*** Input for this task Section Begins ***

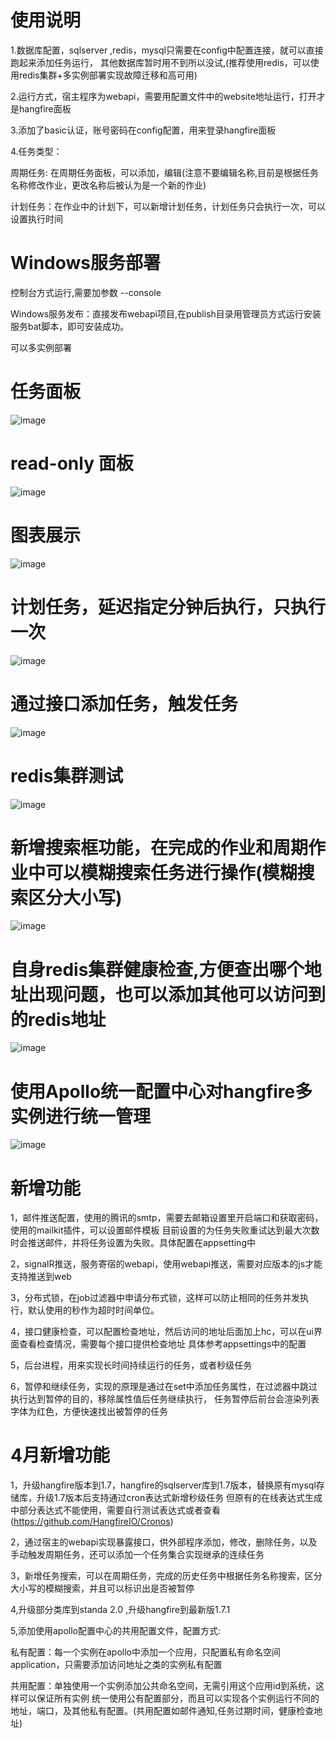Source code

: 使用说明
====
1.数据库配置，sqlserver ,redis，mysql只需要在config中配置连接，就可以直接跑起来添加任务运行，
其他数据库暂时用不到所以没试,(推荐使用redis，可以使用redis集群+多实例部署实现故障迁移和高可用)

2.运行方式，宿主程序为webapi，需要用配置文件中的website地址运行，打开才是hangfire面板

3.添加了basic认证，账号密码在config配置，用来登录hangfire面板

4.任务类型：

周期任务: 在周期任务面板，可以添加，编辑(注意不要编辑名称,目前是根据任务名称修改作业，更改名称后被认为是一个新的作业)

计划任务：在作业中的计划下，可以新增计划任务，计划任务只会执行一次，可以设置执行时间

Windows服务部署
====
控制台方式运行,需要加参数 --console

Windows服务发布：直接发布webapi项目,在publish目录用管理员方式运行安装服务bat脚本，即可安装成功。

可以多实例部署


任务面板
====
![image](https://github.com/gnsilence/HangfireHttpJob/blob/master/JobsServer/screenshots/Dashboard.png)

read-only 面板
====
![image](https://github.com/gnsilence/HangfireHttpJob/blob/master/JobsServer/screenshots/readonly.png)

图表展示
====
![image](https://github.com/gnsilence/HangfireHttpJob/blob/master/JobsServer/screenshots/Charts.png)

计划任务，延迟指定分钟后执行，只执行一次
====
![image](https://github.com/gnsilence/HangfireHttpJob/blob/master/JobsServer/screenshots/planjob.png)

通过接口添加任务，触发任务
====
![image](https://github.com/gnsilence/HangfireHttpJob/blob/master/JobsServer/screenshots/ApiForAddJob.png)

redis集群测试
====
![image](https://github.com/gnsilence/HangfireHttpJob/blob/master/JobsServer/screenshots/redisclusertest.png)


新增搜索框功能，在完成的作业和周期作业中可以模糊搜索任务进行操作(模糊搜索区分大小写)
====
![image](https://github.com/gnsilence/HangfireHttpJob/blob/master/JobsServer/screenshots/SearchJobs.png)

自身redis集群健康检查,方便查出哪个地址出现问题，也可以添加其他可以访问到的redis地址
====
![image](https://github.com/gnsilence/HangfireHttpJob/blob/master/JobsServer/screenshots/redischeck.png)


使用Apollo统一配置中心对hangfire多实例进行统一管理
====
![image](https://github.com/gnsilence/HangfireHttpJob/blob/master/JobsServer/screenshots/apollo.png)

新增功能
====

1，邮件推送配置，使用的腾讯的smtp，需要去邮箱设置里开启端口和获取密码，使用的mailkit插件，可以设置邮件模板
目前设置的为任务失败重试达到最大次数时会推送邮件，并将任务设置为失败。具体配置在appsetting中

2，signalR推送，服务寄宿的webapi，使用webapi推送，需要对应版本的js才能支持推送到web

3，分布式锁，在job过滤器中申请分布式锁，这样可以防止相同的任务并发执行，默认使用的秒作为超时时间单位。

4，接口健康检查，可以配置检查地址，然后访问的地址后面加上hc，可以在ui界面查看检查情况，需要每个接口提供检查地址
具体参考appsettings中的配置

5，后台进程，用来实现长时间持续运行的任务，或者秒级任务

6，暂停和继续任务，实现的原理是通过在set中添加任务属性，在过滤器中跳过执行达到暂停的目的，移除属性值后任务继续执行，
任务暂停后前台会渲染列表字体为红色，方便快速找出被暂停的任务

4月新增功能
====

1，升级hangfire版本到1.7，hangfire的sqlserver库到1.7版本，替换原有mysql存储库，升级1.7版本后支持通过cron表达式新增秒级任务
但原有的在线表达式生成中部分表达式不能使用，需要自行测试表达式或者查看(https://github.com/HangfireIO/Cronos)

2，通过宿主的webapi实现暴露接口，供外部程序添加，修改，删除任务，以及手动触发周期任务，还可以添加一个任务集合实现继承的连续任务

3，新增任务搜索，可以在周期任务，完成的历史任务中根据任务名称搜索，区分大小写的模糊搜索，并且可以标识出是否被暂停

4,升级部分类库到standa 2.0 ,升级hangfire到最新版1.7.1

5,添加使用apollo配置中心的共用配置文件，配置方式:

私有配置：每一个实例在apollo中添加一个应用，只配置私有命名空间application，只需要添加访问地址之类的实例私有配置

共用配置：单独使用一个实例添加公共命名空间，无需引用这个应用id到系统，这样可以保证所有实例
统一使用公有配置部分，而且可以实现各个实例运行不同的地址，端口，及其他私有配置。(共用配置如邮件通知,任务过期时间，健康检查地址)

*** Input for this task Section Ends ***

** Task brief **
From the data above, say how many lines include "blob", and write nothing but the number.

** Finished task **
9